2010年6月9日(水)「しんぶん赤旗」
CICA(アジア相互協力信頼醸成措置会議)首脳会合始まる
ガザ封鎖解除の時だ
トルコ首相、イスラエル非難
【カイロ=松本眞志】トルコのイスタンブールで7日、2日間の日程でアジア相互協力信頼醸成措置会議(CICA)の首脳会合が始まりました。イスラエル海軍によるパレスチナ支援船襲撃・拿捕(だほ)事件への対応、パレスチナ自治区ガザ地区封鎖の解除問題が焦点です。

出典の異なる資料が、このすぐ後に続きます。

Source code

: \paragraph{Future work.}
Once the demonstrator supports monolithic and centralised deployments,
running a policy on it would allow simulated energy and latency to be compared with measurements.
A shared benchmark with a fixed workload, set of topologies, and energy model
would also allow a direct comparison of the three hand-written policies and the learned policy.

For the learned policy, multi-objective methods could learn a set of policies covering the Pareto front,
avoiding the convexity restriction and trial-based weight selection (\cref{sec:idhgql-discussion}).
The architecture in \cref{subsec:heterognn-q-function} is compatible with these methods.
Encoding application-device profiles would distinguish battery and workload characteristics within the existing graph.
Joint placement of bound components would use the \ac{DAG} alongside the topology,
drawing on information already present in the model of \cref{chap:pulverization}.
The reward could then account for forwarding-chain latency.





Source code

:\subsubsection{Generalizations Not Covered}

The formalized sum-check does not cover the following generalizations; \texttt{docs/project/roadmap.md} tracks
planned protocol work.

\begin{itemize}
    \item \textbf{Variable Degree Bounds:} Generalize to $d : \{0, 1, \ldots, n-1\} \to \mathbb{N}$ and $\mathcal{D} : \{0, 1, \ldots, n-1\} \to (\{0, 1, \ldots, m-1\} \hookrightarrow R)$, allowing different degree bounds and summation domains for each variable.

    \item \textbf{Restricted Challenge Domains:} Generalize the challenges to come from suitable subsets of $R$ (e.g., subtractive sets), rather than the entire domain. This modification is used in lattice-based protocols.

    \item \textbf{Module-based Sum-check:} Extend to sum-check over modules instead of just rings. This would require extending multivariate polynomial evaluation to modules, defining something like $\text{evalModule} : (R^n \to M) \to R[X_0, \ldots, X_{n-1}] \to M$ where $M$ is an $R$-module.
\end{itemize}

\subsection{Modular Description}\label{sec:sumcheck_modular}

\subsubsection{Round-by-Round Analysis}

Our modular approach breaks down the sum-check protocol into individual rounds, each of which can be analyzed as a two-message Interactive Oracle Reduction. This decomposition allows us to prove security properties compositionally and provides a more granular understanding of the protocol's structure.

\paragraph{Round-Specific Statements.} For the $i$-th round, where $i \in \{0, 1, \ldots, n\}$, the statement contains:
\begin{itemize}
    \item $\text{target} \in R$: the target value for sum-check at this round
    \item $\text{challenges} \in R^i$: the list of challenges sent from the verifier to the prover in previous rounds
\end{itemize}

会合にはロシアを含むアジア諸国や中東の加盟国代表が参加。イスラエルは閣僚級代表ではなく、トルコ駐在総領事が出席しました。
トルコのエルドアン首相は7日のシリアのアサド大統領との共同会見で、「ガザ封鎖解除のときがきた。世界のいかなる場所にも“露天刑務所”は望まない」と発言。事件の犠牲者に対する補償と国際法に基づくイスラエルの処分を要求しました。イスラエル側が主張する民間支援団体メンバーとテロリストの関係については、「まったくのでっち上げだ」と退けました。

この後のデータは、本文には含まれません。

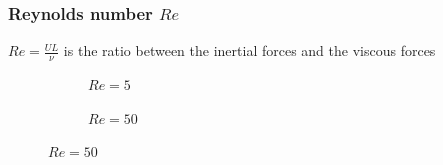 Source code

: \documentclass{beamer}
\begin{document}
\begin{frame}[fragile]
\frametitle{Reynolds number $Re$}
$Re = \frac{UL}{\nu}$ is the ratio between the inertial forces and the viscous forces
\begin{figure}
\begin{subfigure}{0.48\textwidth}
\caption{$Re=5$}
\end{subfigure}
\begin{subfigure}{0.48\textwidth}
\caption{$Re=50$}
\end{subfigure}
\end{figure}
\end{frame}
\end{document}

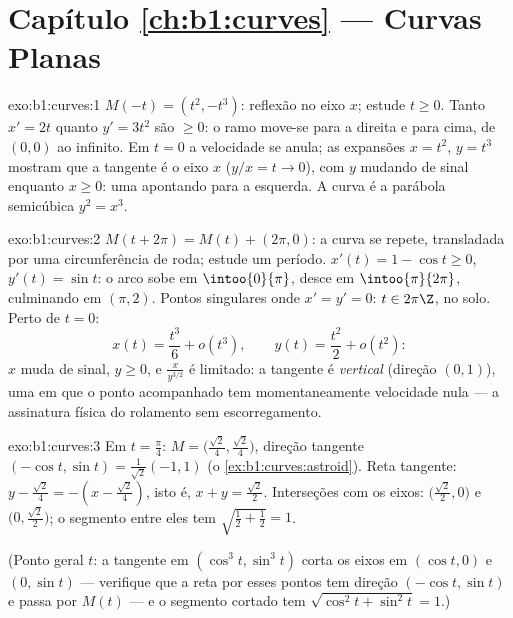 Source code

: \section*{Capítulo \ref{ch:b1:curves} --- Curvas Planas}

\begin{solution}{exo:b1:curves:1}
$M(-t) = (t^2, -t^3)$: reflexão no eixo $x$; estude $t \geq 0$. Tanto $x' = 2t$ quanto
$y' = 3t^2$ são $\geq 0$: o ramo move-se para a direita e para cima, de
$(0,0)$ ao infinito. Em $t = 0$ a velocidade se anula; as expansões
$x = t^2$, $y = t^3$ mostram que a tangente é o eixo $x$ ($y/x = t \to 0$), com
$y$ mudando de sinal enquanto $x \geq 0$: uma \emph{} apontando
para a esquerda. A curva é a parábola semicúbica $y^2 = x^3$.
\end{solution}

\begin{solution}{exo:b1:curves:2}
$M(t + 2\pi) = M(t) + (2\pi, 0)$: a curva se repete, transladada por uma circunferência de roda;
estude um período. $x'(t) = 1 - \cos t \geq
0$, $y'(t) = \sin t$: o arco sobe em $\intoo{0}{\pi}$, desce em
$\intoo{\pi}{2\pi}$, culminando em $(\pi, 2)$. Pontos singulares onde $x' = y' = 0$: $t \in 2\pi\Z$, no
solo. Perto de $t = 0$:
\[
x(t) = \frac{t^3}{6} + o(t^3),
\qquad
y(t) = \frac{t^2}{2} + o(t^2):
\]
$x$ muda de sinal, $y \geq 0$, e $\frac{x}{y^{3/2}}$ é limitado: a tangente é
\emph{vertical} (direção $(0,1)$), uma  em que o ponto
acompanhado tem momentaneamente velocidade nula --- a assinatura
física do rolamento sem escorregamento.
\end{solution}

\begin{solution}{exo:b1:curves:3}
Em $t = \frac\pi4$: $M = \bigl(\frac{\sqrt2}{4},
\frac{\sqrt2}{4}\bigr)$, direção tangente $(-\cos t, \sin t) =
\frac{1}{\sqrt2}(-1, 1)$ (o \cref{ex:b1:curves:astroid}). Reta tangente:
$y - \frac{\sqrt2}{4} = -(x - \frac{\sqrt2}{4})$, isto é, $x +
y = \frac{\sqrt2}{2}$. Interseções com os eixos: $\bigl(\frac{\sqrt2}{2},
0\bigr)$ e $\bigl(0, \frac{\sqrt2}{2}\bigr)$; o
segmento entre eles tem  $\sqrt{\frac12 + \frac12} = 1$.

(Ponto geral $t$: a tangente em $(\cos^3 t, \sin^3 t)$ corta os eixos em $(\cos t, 0)$ e $(0, \sin t)$
--- verifique que a reta por esses pontos tem direção $(-\cos t, \sin t)$ e passa
por $M(t)$ --- e o segmento cortado tem  $\sqrt{\cos^2 t +
\sin^2 t} = 1$.)
\end{solution}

アサド氏も「流されたトルコ人の血はアラブ人の血と違わない。二つの民族の結束はガザ封鎖を終結させるだろう」と語りました。
会合に参加したアフガニスタン、アゼルバイジャン、イラン、パキスタン、カタール、パレスチナなどの各国・地域代表も相次いでトルコへの支援を表明。アラブ連盟は9日にトルコ側とこの問題について話し合うとしています。
トルコ側は今回の会合でイスラエル非難の宣言を求めているとされますが、イスラエルを含む加盟国による全会一致が原則であるため、採択が困難との指摘もあります。
アジア相互協力信頼醸成措置会議(CICA) カザフスタンが1992年に呼びかけ、2002年の首脳会議で正式に発足した平和と安定のための協力をめざす地域機構。現在、アジアと中東の総人口の90%を占める21カ国が加盟(日本を含む6カ国がオブザーバー)。各国の主権尊重、基本的人権の尊重、世界的に認められた国際的安全保障を原則に、加盟国間の紛争については解決のための「空気を醸成する」ことを基本としています。